This post is about using background colors for visualizing predictive uncertainty using R’s tidyverse, “a coherent system of packages for data manipulation, exploration and visualization that share a common design philosophy”.
In the beginning we had this plot intended to inform management about future profits for a certain product under three scenarios A, B and C:
This plot is not telling the whole story as forecasts are fundamentally uncertain. That’s why I tried to include both a lower and an upper bound for each scenario’s prediction interval:
Nine lines in one plot makes things look kind of messy. Time has come to include some nice background colors like so:
The code for creating these plots is as follows:
Some ggplot background: painting in layers
The tidyverse includes ggplot2 (“grammar of graphics”), a package for creating good-looking custom made plots, fit for presentation purposes. When you are constructing a plot with ggplot, see yourself as a painter creating a painting by accumulating 1 or more layers of paint - or in ggplot parlance - by accumulating 1 or more geometric objects (a.k.a. “geoms”). In each layer we map variables to a plot aesthetic, like color, size or shape of a point, line or area.
Returning to our example, we accumulate the following layers:
- Plot 1: coordinate system + layer for creating lines
- Plot 2: coordinate system + layer for creating (more) lines
- Plot 3: coordinate system + layer for creating (more) lines + layer for creating coloring areas
Furthermore, we have the following mappings:
- The coordinate system (“ggplot”) maps the variables x and y axis to the variables “year” and “profit”.
- The layer for creating lines (“geom_lines”) maps group to the variable ” line”, color to the variable “scenario” and linetype to a variable specifying whether the line reflects the expected value or the upper/lower bound.
- The layer for coloring the area between the lines (“geom_polygon”) maps the fill color to the variable “scenario”.

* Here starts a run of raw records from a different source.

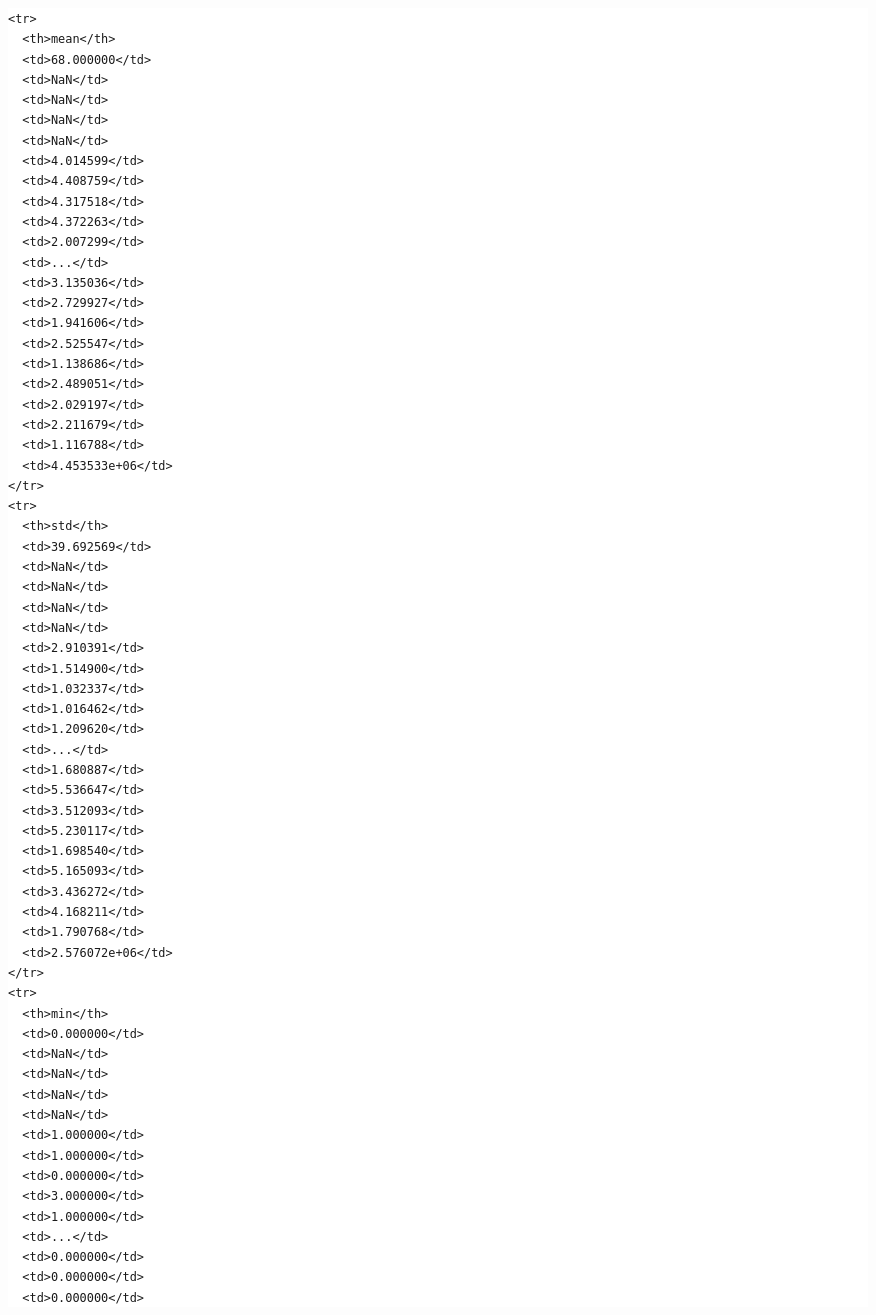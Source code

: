     <tr>
      <th>mean</th>
      <td>68.000000</td>
      <td>NaN</td>
      <td>NaN</td>
      <td>NaN</td>
      <td>NaN</td>
      <td>4.014599</td>
      <td>4.408759</td>
      <td>4.317518</td>
      <td>4.372263</td>
      <td>2.007299</td>
      <td>...</td>
      <td>3.135036</td>
      <td>2.729927</td>
      <td>1.941606</td>
      <td>2.525547</td>
      <td>1.138686</td>
      <td>2.489051</td>
      <td>2.029197</td>
      <td>2.211679</td>
      <td>1.116788</td>
      <td>4.453533e+06</td>
    </tr>
    <tr>
      <th>std</th>
      <td>39.692569</td>
      <td>NaN</td>
      <td>NaN</td>
      <td>NaN</td>
      <td>NaN</td>
      <td>2.910391</td>
      <td>1.514900</td>
      <td>1.032337</td>
      <td>1.016462</td>
      <td>1.209620</td>
      <td>...</td>
      <td>1.680887</td>
      <td>5.536647</td>
      <td>3.512093</td>
      <td>5.230117</td>
      <td>1.698540</td>
      <td>5.165093</td>
      <td>3.436272</td>
      <td>4.168211</td>
      <td>1.790768</td>
      <td>2.576072e+06</td>
    </tr>
    <tr>
      <th>min</th>
      <td>0.000000</td>
      <td>NaN</td>
      <td>NaN</td>
      <td>NaN</td>
      <td>NaN</td>
      <td>1.000000</td>
      <td>1.000000</td>
      <td>0.000000</td>
      <td>3.000000</td>
      <td>1.000000</td>
      <td>...</td>
      <td>0.000000</td>
      <td>0.000000</td>
      <td>0.000000</td>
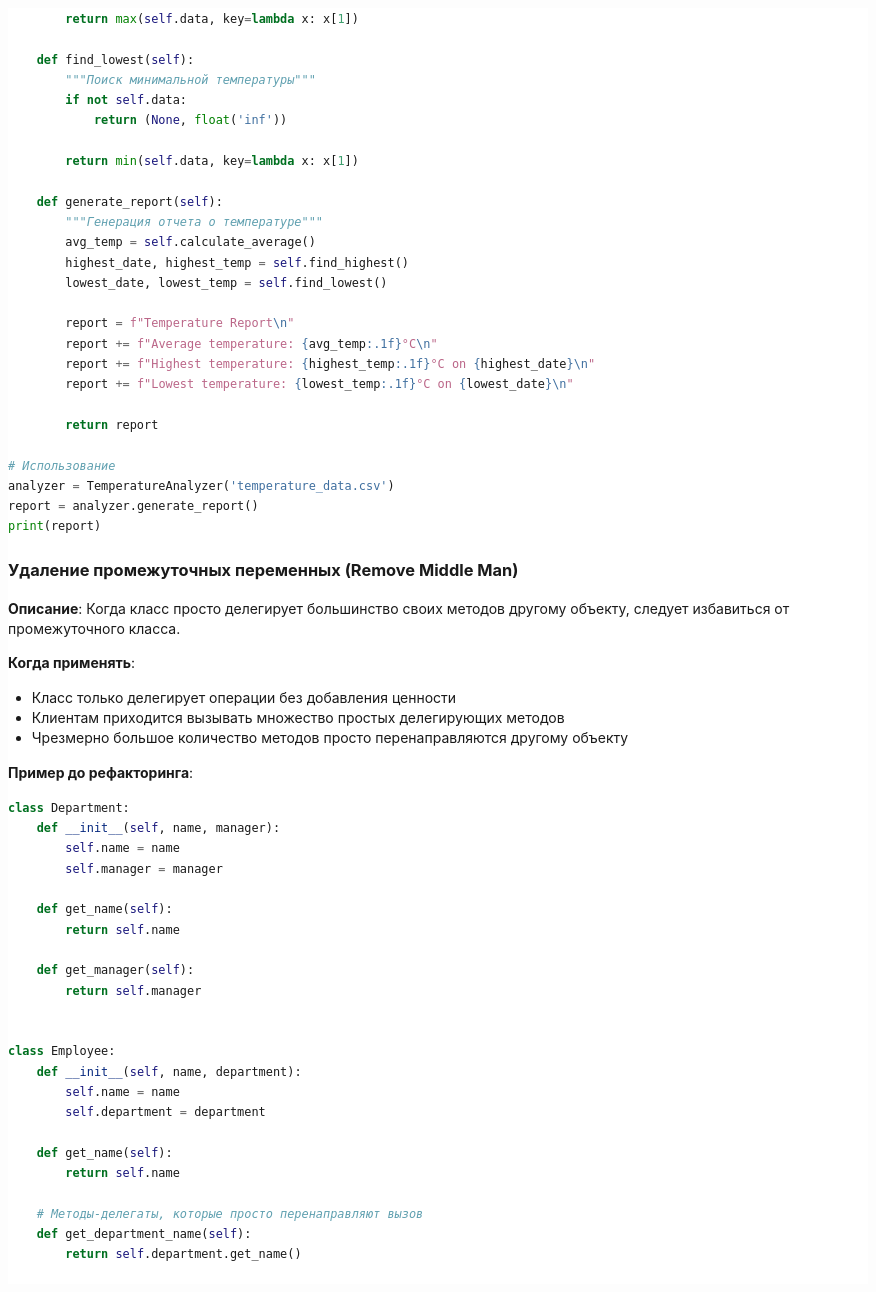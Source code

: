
 ```python
        return max(self.data, key=lambda x: x[1])
    
    def find_lowest(self):
        """Поиск минимальной температуры"""
        if not self.data:
            return (None, float('inf'))
        
        return min(self.data, key=lambda x: x[1])
    
    def generate_report(self):
        """Генерация отчета о температуре"""
        avg_temp = self.calculate_average()
        highest_date, highest_temp = self.find_highest()
        lowest_date, lowest_temp = self.find_lowest()
        
        report = f"Temperature Report\n"
        report += f"Average temperature: {avg_temp:.1f}°C\n"
        report += f"Highest temperature: {highest_temp:.1f}°C on {highest_date}\n"
        report += f"Lowest temperature: {lowest_temp:.1f}°C on {lowest_date}\n"
        
        return report

# Использование
analyzer = TemperatureAnalyzer('temperature_data.csv')
report = analyzer.generate_report()
print(report)
```

### Удаление промежуточных переменных (Remove Middle Man)

**Описание**: Когда класс просто делегирует большинство своих методов другому объекту, следует избавиться от промежуточного класса.

**Когда применять**:
- Класс только делегирует операции без добавления ценности
- Клиентам приходится вызывать множество простых делегирующих методов
- Чрезмерно большое количество методов просто перенаправляются другому объекту

**Пример до рефакторинга**:

```python
class Department:
    def __init__(self, name, manager):
        self.name = name
        self.manager = manager
    
    def get_name(self):
        return self.name
    
    def get_manager(self):
        return self.manager


class Employee:
    def __init__(self, name, department):
        self.name = name
        self.department = department
    
    def get_name(self):
        return self.name
    
    # Методы-делегаты, которые просто перенаправляют вызов
    def get_department_name(self):
        return self.department.get_name()
    
```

Creating good looking plots with ggplot requires some practice. The first step is almost always transforming the data you want to plot to the appropriate (long) format: basically the values you want to plot plus variables to be used for the mappings described above. Furthermore, coloring the area between the lines using the polygon geom, requires the data rows to be in the appropriate plot order, as specified by the df2 dataframe in the example code.